Filmer la campagne est tout un art et sur ce terrain, les asiatiques sont experts. Il n’y a qu’à voir les films qui ont ce sujet pour thème principal, tels que les films de Naomi Kawase (La forêt de Mogari), ou même dans le cinéma d’animation (Ame et Yuki, Souvenirs goutte à goutte).
Wang Bing est le documentariste chinois le plus productif de ces dernières années, et pour Les trois sœur du Yunnan, il s’est rendu à 3000 mètres d’altitude filmer le quotidien éreintant de trois jeunes filles, partagés entre la volonté de s’éduquer et la dure nécessité de travailler, tous les jours, tout le temps. Pour cela, ni voix off, ni musique, Wang Bing opte pour une réalisation sèche, qui va à l’essentiel.
Et c’est là le mot d’ordre : l’essence. Les trois sœurs du Yunnan cherche l’essence de la vie, l’essence du quotidien, l’essence de la réalité. Alors qu’on pourrait imaginer le documentaire comme un genre annexe du cinéma, qui au lieu de former un message à travers une mise en scène et une narration de fiction, ne ferait « que » filmer la réalité telle qu’elle est, Wang Bing l’objet du documentaire. Le documentaire filme la réalité oui, mais n’occulte pas la construction d’un message à travers une mise en scène.

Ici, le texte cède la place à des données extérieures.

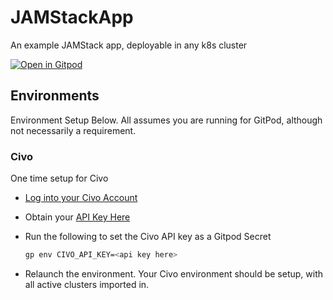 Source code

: # JAMStackApp

An example JAMStack app, deployable in any k8s cluster

[![Open in Gitpod](https://gitpod.io/button/open-in-gitpod.svg)](https://gitpod.io/from-referrer/)

## Environments

Environment Setup Below.  All assumes you are running for GitPod, although not necessarily a requirement.

### Civo

One time setup for Civo 

- [Log into your Civo Account](https://www.civo.com/login)
- Obtain your [API Key Here](https://www.civo.com/account/security)
- Run the following to set the Civo API key as a Gitpod Secret

    ```sh
    gp env CIVO_API_KEY=<api key here>
    ```

- Relaunch the environment.  Your Civo environment should be setup, with all active clusters imported in.

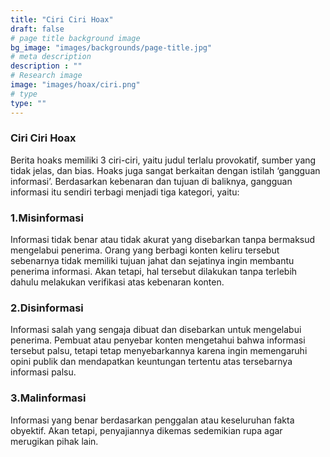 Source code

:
 ```yaml
---
title: "Ciri Ciri Hoax"
draft: false
# page title background image
bg_image: "images/backgrounds/page-title.jpg"
# meta description
description : ""
# Research image
image: "images/hoax/ciri.png"
# type
type: ""
---
```


### Ciri Ciri Hoax
Berita hoaks memiliki 3 ciri-ciri, yaitu judul terlalu provokatif, sumber yang tidak jelas, dan bias. Hoaks juga sangat berkaitan dengan istilah ‘gangguan informasi’. Berdasarkan kebenaran dan tujuan di baliknya, gangguan informasi itu sendiri terbagi menjadi tiga kategori, yaitu:
### 1.Misinformasi 
Informasi tidak benar atau tidak akurat yang disebarkan tanpa bermaksud mengelabui penerima. Orang yang berbagi konten keliru tersebut sebenarnya tidak memiliki tujuan jahat dan sejatinya ingin membantu penerima informasi. Akan tetapi, hal tersebut dilakukan tanpa terlebih dahulu melakukan verifikasi atas kebenaran konten.
### 2.Disinformasi 
Informasi salah yang sengaja dibuat dan disebarkan untuk mengelabui penerima. Pembuat atau penyebar konten mengetahui bahwa informasi tersebut palsu, tetapi tetap menyebarkannya karena ingin memengaruhi opini publik dan mendapatkan keuntungan tertentu atas tersebarnya informasi palsu.
### 3.Malinformasi 
Informasi yang benar berdasarkan penggalan atau keseluruhan fakta obyektif. Akan tetapi, penyajiannya dikemas sedemikian rupa agar merugikan pihak lain.
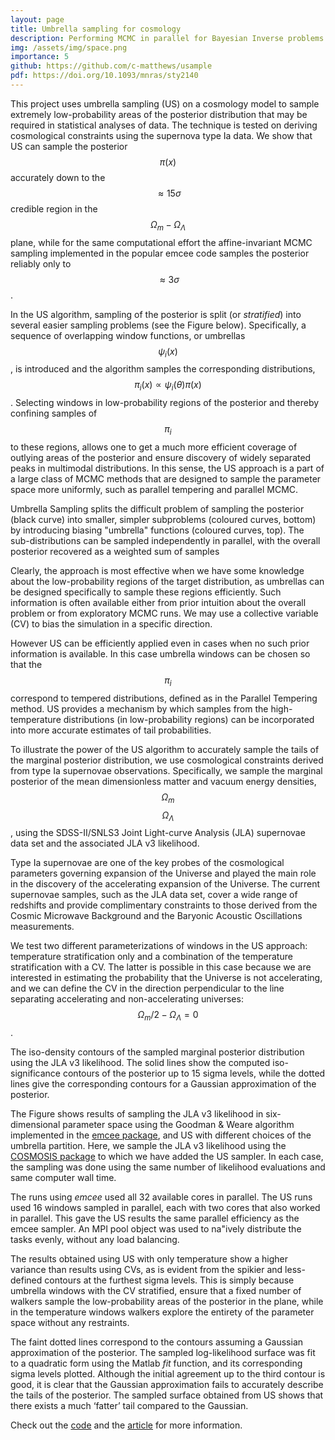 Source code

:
 ```yaml
---
layout: page
title: Umbrella sampling for cosmology
description: Performing MCMC in parallel for Bayesian Inverse problems in cosmology
img: /assets/img/space.png
importance: 5
github: https://github.com/c-matthews/usample
pdf: https://doi.org/10.1093/mnras/sty2140
---
```


This project uses umbrella sampling (US) on a cosmology model to sample extremely low-probability areas of the posterior distribution that may be required in statistical analyses of data. The technique is tested on deriving cosmological constraints using the supernova type Ia data. We show that US can sample the posterior $$\pi(x)$$ accurately down to the $$\approx15\sigma$$ credible region in the $$\Omega_m-\Omega_\Lambda$$ plane, while for the same computational effort the affine-invariant MCMC sampling implemented in the popular emcee code samples the posterior reliably only to $$\approx3\sigma$$.

In the US algorithm, sampling of the posterior is split (or _stratified_) into several easier sampling problems (see the Figure below). Specifically, a sequence of overlapping window functions, or umbrellas $$\psi_i(x)$$, is introduced and the algorithm samples the corresponding distributions, $$\pi_i(x)\propto \psi_i(\theta)\pi(x)$$. Selecting windows in low-probability regions of the posterior and thereby confining samples of $$\pi_i$$ to these regions, allows one to get a much more efficient coverage of outlying areas of the posterior and ensure discovery of widely separated peaks in multimodal distributions. In this sense, the US approach is a part of a large class of MCMC methods that are designed to sample the parameter space more uniformly, such as parallel tempering   and parallel MCMC.

<div class="row justify-content-sm-center">
    <div class="col-sm mt-3 mt-md-0">
        <img class="img-fluid rounded z-depth-1" src="{{ '/assets/img/m_sty2140fig1.jpeg' | relative_url }}" alt="" title="Umbrella Sampling example"/>
    </div>
</div>
<div class="caption">
    Umbrella Sampling splits the difficult problem of sampling the posterior (black curve) into smaller, simpler subproblems (coloured curves, bottom) by introducing  biasing "umbrella" functions (coloured curves, top). The  sub-distributions can be sampled independently in parallel, with the overall posterior recovered as a weighted sum of samples
</div>

Clearly, the approach is most effective when we have some knowledge about the low-probability regions of the target distribution, as umbrellas can be designed specifically to sample these regions efficiently. Such information is often available either from prior intuition about the overall problem or from exploratory MCMC runs. We may use a collective variable (CV) to bias the simulation in a specific direction.

However US can be efficiently applied even in cases when no such prior information is available. In this case umbrella windows can be chosen so that the $$\pi_i$$ correspond to tempered distributions, defined as in the Parallel Tempering method. US provides a mechanism by which samples from the high-temperature distributions (in low-probability regions) can be incorporated into more accurate estimates of tail probabilities.

To illustrate the power of the US algorithm to accurately sample the tails of the marginal posterior distribution, we use cosmological constraints derived from type Ia supernovae observations. Specifically, we sample the marginal posterior of the mean dimensionless matter and vacuum energy densities, $$\Omega_m$$ $$\Omega_\Lambda$$⁠, using the SDSS-II/SNLS3 Joint Light-curve Analysis (JLA) supernovae data set and the associated JLA v3 likelihood.

Type Ia supernovae are one of the key probes of the cosmological parameters governing expansion of the Universe and played the main role in the discovery of the accelerating expansion of the Universe. The current supernovae samples, such as the JLA data set, cover a wide range of redshifts and provide complimentary constraints to those derived from the Cosmic Microwave Background and the Baryonic Acoustic Oscillations measurements.

We test two different parameterizations of windows in the US approach: temperature stratification only and a combination of the temperature stratification with a CV. The latter is possible in this case because we are interested in estimating the probability that the Universe is not accelerating, and we can define the CV in the direction perpendicular to the line separating accelerating and non-accelerating universes: $$\Omega_m/2−\Omega_\Lambda=0$$⁠.


<div class="row">
    <div class="col-sm mt-3 mt-md-0">
        <img class="img-fluid rounded z-depth-1" src="{{ '/assets/img/cosmo1.png' | relative_url }}" alt="" title="Results for emcee"/>
    </div>
    <div class="col-sm mt-3 mt-md-0">
        <img class="img-fluid rounded z-depth-1" src="{{ '/assets/img/cosmo2.png' | relative_url }}" alt="" title="Results for US using temperature"/>
    </div>
    <div class="col-sm mt-3 mt-md-0">
        <img class="img-fluid rounded z-depth-1" src="{{ '/assets/img/cosmo3.png' | relative_url }}" alt="" title="Results for US using a CV"/>
    </div>
</div>
<div class="caption">
    The iso-density contours of the sampled marginal posterior distribution using the JLA v3 likelihood. The solid lines show the computed iso-significance contours of the posterior up to 15 sigma levels, while the dotted lines give the corresponding contours for a Gaussian approximation of the posterior.
</div>

The Figure shows results of sampling the JLA v3 likelihood in six-dimensional parameter space using the Goodman & Weare  algorithm implemented in the  [emcee package](https://github.com/dfm/emcee), and US with different choices of the umbrella partition. Here, we sample the JLA v3 likelihood using the [COSMOSIS package](https://bitbucket.org/joezuntz/cosmosis/wiki/Home) to which we have added the US sampler. In each case, the sampling was done using the same number of likelihood evaluations and same computer wall time.

The runs using _emcee_ used all 32 available cores in parallel. The US runs used 16 windows sampled in parallel, each with two cores that also worked in parallel. This gave the US results the same parallel efficiency as the emcee sampler. An MPI pool object was used to na\"ively distribute the tasks evenly, without any load balancing.

The results obtained using US with only temperature show a higher variance than results using CVs, as is evident from the spikier and less-defined contours at the furthest sigma levels. This is simply because umbrella windows with the CV stratified, ensure that a fixed number of walkers sample the low-probability areas of the posterior in the  plane, while in the temperature windows walkers explore the entirety of the parameter space without any restraints.

The faint dotted lines correspond to the contours assuming a Gaussian approximation of the posterior. The sampled log-likelihood surface was fit to a quadratic form using the Matlab _fit_ function, and its corresponding sigma levels plotted. Although the initial agreement up to the third contour is good, it is clear that the Gaussian approximation fails to accurately describe the tails of the posterior. The sampled surface obtained from US shows that there exists a much ‘fatter’ tail compared to the Gaussian.

Check out the [code](https://github.com/c-matthews/usample) and the [article](https://doi.org/10.1093/mnras/sty2140) for more information.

Les visages burinés des sœurs, la boue, la brume, le versant de la montagne, tout nous ramène à ce qu’est de vivre à la campagne, et les idées sociales qui en découlent. Le quotidien des habitants du village est particulièrement difficile, partagé entre une nécessité de travailler l’agriculture dès le plus jeune âge et un ennui mortel. On le ressent à chaque image et choisir des enfants comme témoins principaux est à la fois osé et particulièrement juste. On pourrait se demander pourquoi Wang ne s’attarde pas sur le point de vue de ses protagonistes, en ne les interrogeant jamais. En effet, les intervenants sont assez fermés. En réalité, ils vivent leur fatalisme : ils ne connaissent rien d’autre et si la vie est dure, c’est la leur et ils ne s’en plaignent pas.

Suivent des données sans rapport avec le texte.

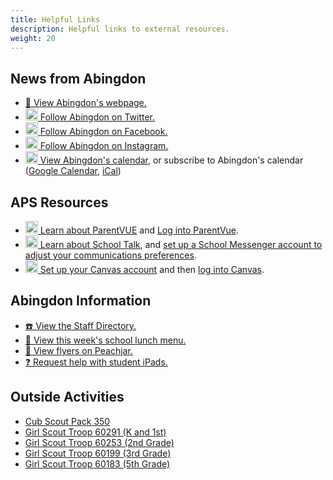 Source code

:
 ```yaml
---
title: Helpful Links
description: Helpful links to external resources.
weight: 20
---
```


## News from Abingdon
- [🏫 View Abingdon's webpage.](https://abingdon.apsva.us/)
- [<img src="/images/Twitter.svg" height="20" width="20" alt="Twitter logo"> Follow Abingdon on Twitter.](https://twitter.com/AbingdonGIFT)
- [<img src="/images/Facebook.svg" height="20" width="20" alt="Facebook logo"> Follow Abingdon on Facebook.](https://facebook.com/AbingdonES)
- [<img src="/images/Instagram.svg" height="20" width="20" alt="Instagram logo"> Follow Abingdon on Instagram.](https://www.instagram.com/abingdongift/)
- [<img src="/images/Calendar.svg" height="20" width="20" alt="Calendar logo"> View Abingdon's calendar](https://abingdon.apsva.us/calendar/), or subscribe to Abingdon's calendar ([Google Calendar](https://calendar.google.com/calendar/render?cid=webcal://abingdon.apsva.us/ical?t=84), [iCal](webcal://abingdon.apsva.us/ical))
<!--- [<img src="/images/RSS.svg" height="20" width="20" alt="RSS logo"> Subscribe to Abindgon's RSS feed.](https://abingdon.apsva.us/feed/)
-->

## APS Resources
- [<img src="/images/ParentVUE.svg" height="20" width="20" alt="ParentVUE logo"> Learn about ParentVUE](https://www.apsva.us/family-access-center/) and [Log into ParentVue](https://vue.apsva.us).
- [<img src="/images/SchoolMessenger.svg" height="20" width="20" alt="SchoolMessenger logo"> Learn about School Talk](https://www.apsva.us/schooltalk/), and [set up a School Messenger account to adjust your communications preferences](https://go.schoolmessenger.com/).
- [<img src="/images/Canvas.svg" height="20" width="20" alt="Canvas logo"> Set up your Canvas account](https://www.apsva.us/digital-devices/digital-learning-device-help/canvas/) and then [log into Canvas](https://apsva.instructure.com/login/canvas).

## Abingdon Information
- [☎️ View the Staff Directory.](https://abingdon.apsva.us/staff-directory/)
- [🍱 View this week's school lunch menu.](https://apsva.nutrislice.com/menu/abingdon)
- [📜 View flyers on Peachjar.](https://app.peachjar.com/flyers/all/schools/24854)
- [❓ Request help with student iPads.](https://abingdon.apsva.us/technology/request-tech-help/)

## Outside Activities
- [Cub Scout Pack 350](https://pack350.mypack.us/)
- [Girl Scout Troop 60291 (K and 1st)](https://mygs.girlscouts.org/map;troopNumber=Troop%2060291;distanceInMiles=10;address=,,22206,;grades=;season=Current;type=TROOP)
- [Girl Scout Troop 60253 (2nd Grade)](https://mygs.girlscouts.org/map;troopNumber=Troop%2060253;distanceInMiles=10;address=,,22206,;grades=;season=Current;type=TROOP)
- [Girl Scout Troop 60199 (3rd Grade)](https://mygs.girlscouts.org/map;troopNumber=Troop%2060199;distanceInMiles=10;address=,,22206,;grades=;season=Current;type=TROOP)
- [Girl Scout Troop 60183 (5th Grade)](https://mygs.girlscouts.org/map;troopNumber=Troop%2060183;distanceInMiles=10;address=,,22206,;grades=;season=Current;type=TROOP)

<!--
## Old PTA websites
- [2015-2022 website](https://abingdonptacommuni.wixsite.com/abingdonpta)
- [2009-2012 website](https://sites.google.com/site/abingdonpta/home)
-->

Ainsi, Les trois sœurs du Yunnan est un formidable témoin socio-culturel de son temps. En filmant la réalité sans artifice, Wang Bing nous amène au plus proche d’un quotidien qui semble si éloigné de celui de la plupart de ses spectateurs, y compris des Chinois, qui vivent dans un pays paradoxalement de plus en plus moderne.